By keeping the graph in RAM, query latency is sub‑millisecond for most operations. This is critical for real‑time IDE integrations where a developer expects an instant response when typing.


3. Core Architecture

Below is a high‑level diagram of the system:

+----------------+   +------------------+   +----------------+   +-----------------+
|  Repository   |   |  Indexer Engine  |   | Knowledge Graph|   |  Interfaces     |
|   Source      |-->| (Parser & Mapper)|-->| (In‑Memory)    |-->| (CLI, MCP, UI)  |
+----------------+   +------------------+   +----------------+   +-----------------+
          |                       |                     |                |
          +-----------------------+---------------------+----------------+
                                    |             |
                           +--------v--------+  +v--------+
                           | AI Agent 1 (e.g.|  | AI Agent N|
                           | Claude Code)    |  | (Cursor)  |
                           +-----------------+  +-----------+

3.1 Repository Input Layer

  1. Git Clone & Pull – The engine can handle local paths or remote Git URLs.
  2. File Scanning – Recursive walk through directories; ignores .git/, node_modules/, etc.
  3. Language Detection – Uses file extensions and shebang lines to tag files (Python, JavaScript, Java, Rust, etc.).

3.2 Parsing & Mapping

| Phase | Tools | Output | |-----------|-----------|------------| | Lexical Analysis | tree-sitter parsers | Token streams | | AST Construction | Language‑specific AST libraries | Abstract Syntax Trees | | Semantic Mapping | Custom rules + language servers | Symbol tables, type info |

The engine leverages the tree-sitter parsing engine for speed and language coverage, supplemented by language‑specific static analysis tools for richer semantics (e.g., Rust’s rustc, Python’s mypy).

3.3 Knowledge Graph Construction

  1. Node Types
  • File
  • Module
  • Class
  • Function
  • Variable
  • Comment
  • Dependency
  • Test Case
  1. Edge Types
  • calls
  • inherits
  • depends_on
  • defined_in
  • comment_on
  • imports
  1. Graph Database – Built on top of neo4j‑like in‑memory engine (custom C++/Rust implementation) with efficient adjacency lists.
  2. Incremental Updates – When a new commit is processed, only changed nodes/edges are re‑computed.

3.4 Indexing Pipeline

  1. Snapshot Creation – A complete copy of the repo is taken.
  2. Parallel Processing – Files are processed concurrently across CPU cores.
  3. Batch Graph Updates – Nodes and edges are inserted in bulk for cache efficiency.
  4. Consistency Checks – Cycle detection, unreachable code, and missing type information flagged.

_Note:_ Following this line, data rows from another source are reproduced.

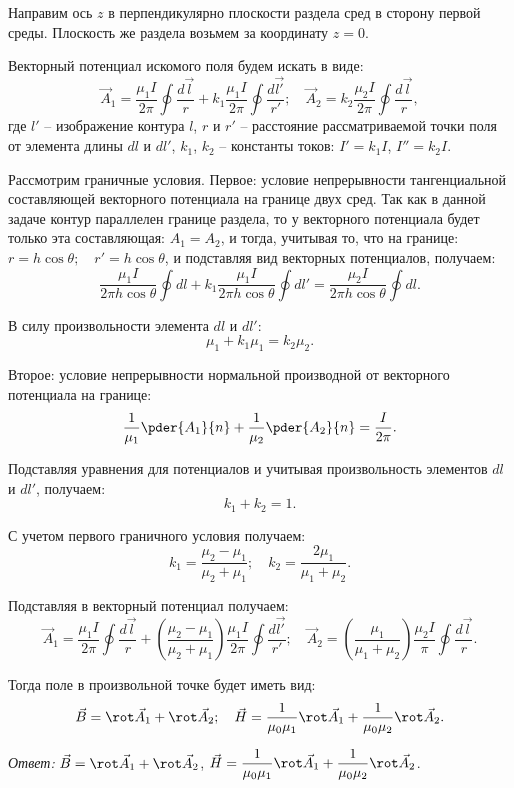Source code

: Направим ось \( z \) в перпендикулярно плоскости раздела сред в сторону первой
среды. Плоскость же раздела возьмем за координату \( z = 0 \).

Векторный потенциал искомого поля будем искать в виде:
\[
	\vec{A}_1 = \frac{\mu_1 I}{2\pi} \oint \frac{d\vec{l}}{r} +
	k_1\frac{\mu_1 I}{2\pi} \oint \frac{d\vec{l'}}{r'}; \quad
	\vec{A}_2 = k_2\frac{\mu_2 I}{2\pi} \oint \frac{d\vec{l}}{r},
\]
где \( l' \) -- изображение контура \( l \), \( r \) и \( r' \) -- расстояние
рассматриваемой точки поля от элемента длины \( dl \) и \( dl' \),
\( k_1 \), \( k_2 \) -- константы токов: \( I' = k_1I \), \( I'' = k_2I \).

Рассмотрим граничные условия. Первое: условие непрерывности тангенциальной
составляющей векторного потенциала на границе двух сред. Так как в данной
задаче контур параллелен границе раздела, то у векторного потенциала будет
только эта составляющая: \( A_1 = A_2 \), и тогда, учитывая то, что на
границе: \( r = h\cos\theta; \quad r' = h\cos\theta \), и подставляя вид
векторных потенциалов, получаем:
\[
	\frac{\mu_1 I}{2\pi h\cos\theta} \oint dl + k_1\frac{\mu_1 I}{2\pi h\cos\theta}
	\oint dl' = \frac{\mu_2 I}{2\pi h\cos\theta} \oint dl.
\]

В силу произвольности элемента \( dl \) и \( dl' \):
\[ 
	\mu_1 + k_1\mu_1 = k_2\mu_2.
\]

Второе: условие непрерывности нормальной производной от векторного потенциала
на границе:
\[
	\frac{1}{\mu_1}\pder{A_1}{n} + \frac{1}{\mu_2}\pder{A_2}{n} = \frac{I}{2\pi}.
\]

Подставляя уравнения для потенциалов и учитывая произвольность элементов 
\( dl \) и \( dl' \), получаем:
\[
	k_1 + k_2 = 1.
\]

С учетом первого граничного условия получаем:
\[
	k_1 = \frac{\mu_2 - \mu_1}{\mu_2 + \mu_1}; \quad
	k_2 = \frac{2\mu_1}{\mu_1 + \mu_2}.
\]

Подставляя в векторный потенциал получаем:
\[
	\vec{A}_1 = \frac{\mu_1 I}{2\pi} \oint \frac{d\vec{l}}{r} + 
	\left(\frac{\mu_2 - \mu_1}{\mu_2 + \mu_1}\right)
	\frac{\mu_1 I}{2\pi} \oint \frac{d\vec{l'}}{r'}; \quad
	\vec{A}_2 = \left(\frac{\mu_1}{\mu_1 + \mu_2}\right)
	\frac{\mu_2 I}{\pi} \oint \frac{d\vec{l}}{r}.
\]

Тогда поле в произвольной точке будет иметь вид:
\[
	\vec{B} = \rot\vec{A}_1 + \rot\vec{A}_2; \quad
	\vec{H} = \frac{1}{\mu_0\mu_1}\rot\vec{A}_1 +
	\frac{1}{\mu_0\mu_2}\rot\vec{A}_2.
\]

\emph{Ответ:} \( \ds \vec{B} = \rot\vec{A}_1 + \rot\vec{A}_2 \),
\( \ds \vec{H} = \frac{1}{\mu_0\mu_1}\rot\vec{A}_1 + \frac{1}{\mu_0\mu_2}
\rot\vec{A}_2 \).

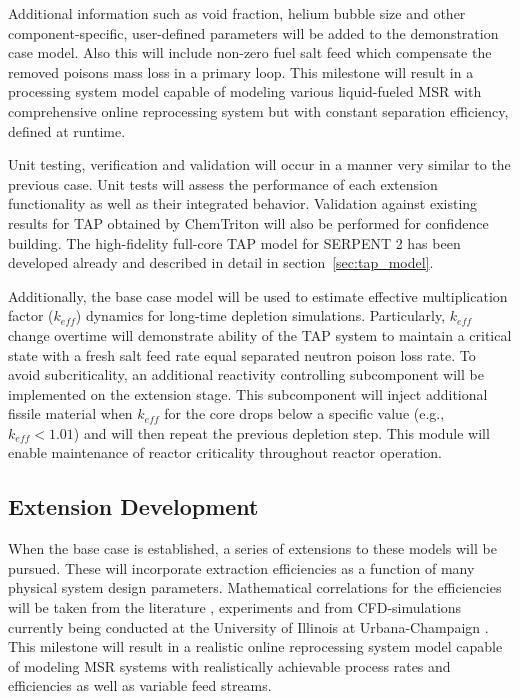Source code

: Additional information such as void fraction, helium 
bubble size and other component-specific, user-defined 
parameters will be added to the demonstration case model.
Also this will include non-zero fuel salt feed which 
compensate the removed poisons mass loss in a primary loop.
This milestone will result in a processing system model capable of 
modeling various liquid-fueled \gls{MSR} with comprehensive 
online reprocessing system but with constant separation efficiency, 
defined at runtime.

Unit testing, verification and validation will occur in a manner 
very similar to the previous case. Unit tests will assess the 
performance of each extension functionality as well as their 
integrated behavior. Validation against existing results for 
\gls{TAP} obtained by ChemTriton \cite{betzler_two-dimensional_2017, 
betzler_molten_2017} will also be performed for confidence 
building. The high-fidelity full-core \gls{TAP} model for 
SERPENT 2 has been developed already and described in detail 
in section~\ref{sec:tap_model}.

Additionally, the base case model will be used to estimate effective 
multiplication factor ($k_{eff}$) dynamics for long-time 
depletion simulations. Particularly, $k_{eff}$ change overtime 
will demonstrate 
ability of the \gls{TAP} system to maintain a critical state with a
fresh salt feed rate equal separated neutron poison loss rate. 
To avoid subcriticality, an additional reactivity 
controlling subcomponent will be implemented on the extension stage. 
This subcomponent 
will inject additional fissile material 
when $k_{eff}$ for the core drops below a specific value (e.g., 
$k_{eff}<1.01$) and will then repeat the previous depletion step. 
This module will enable maintenance of reactor criticality 
throughout reactor operation.
 
\subsection{Extension Development}
When the base case is established, a series of extensions to 
these models will be pursued. These will incorporate extraction 
efficiencies as a function of many physical system design 
parameters. Mathematical correlations for the efficiencies will 
be taken from the literature \cite{gabbard_development_1974}, 
experiments and from CFD-simulations currently being conducted at 
the University of Illinois at Urbana-Champaign \cite{huff_enabling_2018}.
This milestone will result in a realistic online reprocessing system 
model capable of modeling \gls{MSR} systems with realistically achievable 
process rates and efficiencies as well as variable feed streams. 

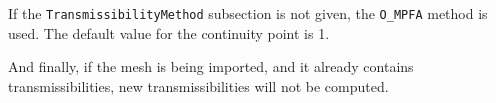 If the \texttt{TransmissibilityMethod} subsection is not given, the
\texttt{O\_MPFA} method is used. The default value for the continuity
point is 1.

And finally, if the mesh is being imported, and it already contains
transmissibilities, new transmissibilities will not be computed.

3.5 Persistence & Reloading

  • Checkpointing – Periodic snapshots of the graph are persisted to disk (binary format) for crash recovery.
  • Hot Reload – When a repo changes, only a subset of the graph is reloaded, keeping the service online.

4. Interface Layer

4.1 Command‑Line Interface (CLI)

The CLI exposes a rich set of commands:

| Command | Description | |---------|-------------| | ci index <repo_path> | Indexes the repository. | | ci search <query> | Runs a natural‑language or graph query. | | ci diff <old_rev> <new_rev> | Shows changes in graph form. | | ci stats | Graph statistics (node counts, average degree). | | ci export <format> | Exports graph or subgraph (JSON, CSV). |

Example:

$ ci search "find all functions that call serialize()"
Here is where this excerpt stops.